**Your goal**
Which of the lines below mention the word "textbf"? Pull each one out.

*** Records ***

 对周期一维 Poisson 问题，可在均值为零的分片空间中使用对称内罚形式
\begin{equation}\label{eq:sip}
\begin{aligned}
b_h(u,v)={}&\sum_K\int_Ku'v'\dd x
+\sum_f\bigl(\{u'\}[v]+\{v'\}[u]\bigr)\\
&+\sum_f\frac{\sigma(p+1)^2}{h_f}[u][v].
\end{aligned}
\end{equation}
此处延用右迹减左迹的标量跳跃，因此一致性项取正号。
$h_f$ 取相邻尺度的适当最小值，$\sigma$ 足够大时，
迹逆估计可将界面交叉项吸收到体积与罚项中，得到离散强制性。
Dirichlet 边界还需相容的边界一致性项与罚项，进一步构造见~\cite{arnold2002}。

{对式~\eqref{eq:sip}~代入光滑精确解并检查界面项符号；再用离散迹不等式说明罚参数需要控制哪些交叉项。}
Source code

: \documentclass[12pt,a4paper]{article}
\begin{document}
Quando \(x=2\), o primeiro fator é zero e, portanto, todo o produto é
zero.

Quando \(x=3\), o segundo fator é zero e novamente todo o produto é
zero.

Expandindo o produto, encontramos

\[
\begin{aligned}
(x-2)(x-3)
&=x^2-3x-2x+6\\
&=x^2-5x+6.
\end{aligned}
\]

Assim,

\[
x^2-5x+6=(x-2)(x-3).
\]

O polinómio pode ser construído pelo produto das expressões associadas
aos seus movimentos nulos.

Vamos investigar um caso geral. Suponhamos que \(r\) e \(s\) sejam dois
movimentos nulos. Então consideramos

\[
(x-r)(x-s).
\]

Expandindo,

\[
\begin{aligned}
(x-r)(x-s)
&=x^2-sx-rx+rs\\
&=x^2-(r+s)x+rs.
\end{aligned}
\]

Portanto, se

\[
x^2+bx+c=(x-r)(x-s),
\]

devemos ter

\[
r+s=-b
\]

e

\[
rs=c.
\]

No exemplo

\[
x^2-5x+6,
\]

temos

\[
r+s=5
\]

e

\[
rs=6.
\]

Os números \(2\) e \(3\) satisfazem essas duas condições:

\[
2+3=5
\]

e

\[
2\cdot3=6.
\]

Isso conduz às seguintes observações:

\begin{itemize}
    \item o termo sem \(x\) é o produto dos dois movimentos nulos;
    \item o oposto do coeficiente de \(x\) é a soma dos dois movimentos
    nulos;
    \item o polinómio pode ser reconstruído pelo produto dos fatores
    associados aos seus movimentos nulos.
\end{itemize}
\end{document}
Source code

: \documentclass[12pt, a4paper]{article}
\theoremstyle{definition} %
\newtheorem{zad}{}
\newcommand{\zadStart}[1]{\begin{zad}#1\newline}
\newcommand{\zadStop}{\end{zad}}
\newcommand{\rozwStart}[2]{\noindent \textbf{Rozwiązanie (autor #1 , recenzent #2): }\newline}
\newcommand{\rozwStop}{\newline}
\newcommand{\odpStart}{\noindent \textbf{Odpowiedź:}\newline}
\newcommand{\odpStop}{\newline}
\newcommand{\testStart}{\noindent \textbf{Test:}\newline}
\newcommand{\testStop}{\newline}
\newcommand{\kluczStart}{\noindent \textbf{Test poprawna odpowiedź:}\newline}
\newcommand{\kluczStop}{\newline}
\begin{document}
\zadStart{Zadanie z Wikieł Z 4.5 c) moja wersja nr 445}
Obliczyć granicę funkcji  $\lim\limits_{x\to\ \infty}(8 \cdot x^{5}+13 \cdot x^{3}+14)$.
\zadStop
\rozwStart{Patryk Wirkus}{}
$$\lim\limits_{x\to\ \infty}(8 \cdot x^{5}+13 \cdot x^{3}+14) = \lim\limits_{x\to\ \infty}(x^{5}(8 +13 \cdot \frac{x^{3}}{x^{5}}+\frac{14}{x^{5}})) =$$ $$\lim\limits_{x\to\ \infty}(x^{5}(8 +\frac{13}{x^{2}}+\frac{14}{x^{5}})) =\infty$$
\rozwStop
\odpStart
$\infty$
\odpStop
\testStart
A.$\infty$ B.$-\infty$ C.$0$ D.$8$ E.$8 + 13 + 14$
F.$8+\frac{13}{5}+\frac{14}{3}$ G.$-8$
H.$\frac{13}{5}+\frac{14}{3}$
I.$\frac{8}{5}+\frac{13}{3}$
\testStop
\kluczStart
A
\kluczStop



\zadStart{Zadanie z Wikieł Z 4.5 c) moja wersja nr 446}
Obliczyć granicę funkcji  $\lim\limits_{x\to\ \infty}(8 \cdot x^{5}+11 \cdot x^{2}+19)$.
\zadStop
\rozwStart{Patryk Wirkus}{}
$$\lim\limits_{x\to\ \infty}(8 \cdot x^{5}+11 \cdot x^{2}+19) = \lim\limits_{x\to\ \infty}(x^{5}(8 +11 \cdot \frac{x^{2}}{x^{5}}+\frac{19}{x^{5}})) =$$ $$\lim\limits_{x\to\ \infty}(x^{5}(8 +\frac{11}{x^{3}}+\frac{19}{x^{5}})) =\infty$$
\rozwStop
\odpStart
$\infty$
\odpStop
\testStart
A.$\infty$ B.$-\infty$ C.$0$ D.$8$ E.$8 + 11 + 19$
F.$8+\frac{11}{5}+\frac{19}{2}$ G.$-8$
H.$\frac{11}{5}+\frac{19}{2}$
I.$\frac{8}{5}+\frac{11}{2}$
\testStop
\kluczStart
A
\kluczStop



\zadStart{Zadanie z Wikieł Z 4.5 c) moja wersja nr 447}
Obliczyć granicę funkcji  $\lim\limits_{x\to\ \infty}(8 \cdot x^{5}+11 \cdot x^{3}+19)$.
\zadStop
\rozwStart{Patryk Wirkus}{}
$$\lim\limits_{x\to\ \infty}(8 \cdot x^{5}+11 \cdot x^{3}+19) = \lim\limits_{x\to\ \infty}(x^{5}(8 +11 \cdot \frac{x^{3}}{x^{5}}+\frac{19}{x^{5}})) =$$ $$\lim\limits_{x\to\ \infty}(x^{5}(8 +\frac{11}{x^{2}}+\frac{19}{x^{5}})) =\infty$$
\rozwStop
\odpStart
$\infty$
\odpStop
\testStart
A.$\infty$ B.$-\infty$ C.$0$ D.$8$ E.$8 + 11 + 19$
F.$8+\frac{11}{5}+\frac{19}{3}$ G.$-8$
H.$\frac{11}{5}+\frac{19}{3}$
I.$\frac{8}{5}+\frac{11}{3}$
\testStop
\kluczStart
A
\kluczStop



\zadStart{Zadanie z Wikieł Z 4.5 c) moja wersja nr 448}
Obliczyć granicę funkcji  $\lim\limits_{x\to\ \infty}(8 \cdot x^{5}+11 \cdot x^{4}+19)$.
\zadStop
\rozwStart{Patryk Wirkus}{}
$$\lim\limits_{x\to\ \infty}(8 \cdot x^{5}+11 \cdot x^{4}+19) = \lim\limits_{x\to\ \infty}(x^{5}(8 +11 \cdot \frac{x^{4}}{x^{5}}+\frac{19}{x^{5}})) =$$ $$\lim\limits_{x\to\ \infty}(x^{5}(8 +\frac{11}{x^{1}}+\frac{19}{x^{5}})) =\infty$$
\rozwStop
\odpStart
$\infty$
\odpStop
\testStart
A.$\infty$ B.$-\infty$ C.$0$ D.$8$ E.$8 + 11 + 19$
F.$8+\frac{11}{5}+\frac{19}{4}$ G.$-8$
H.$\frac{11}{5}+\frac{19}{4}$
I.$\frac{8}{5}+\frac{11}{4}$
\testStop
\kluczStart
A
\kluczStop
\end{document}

***

**Response to this task**
\newcommand{\rozwStart}[2]{\noindent \textbf{Rozwiązanie (autor #1 , recenzent #2): }\newline}
\newcommand{\odpStart}{\noindent \textbf{Odpowiedź:}\newline}
\newcommand{\testStart}{\noindent \textbf{Test:}\newline}
\newcommand{\kluczStart}{\noindent \textbf{Test poprawna odpowiedź:}\newline}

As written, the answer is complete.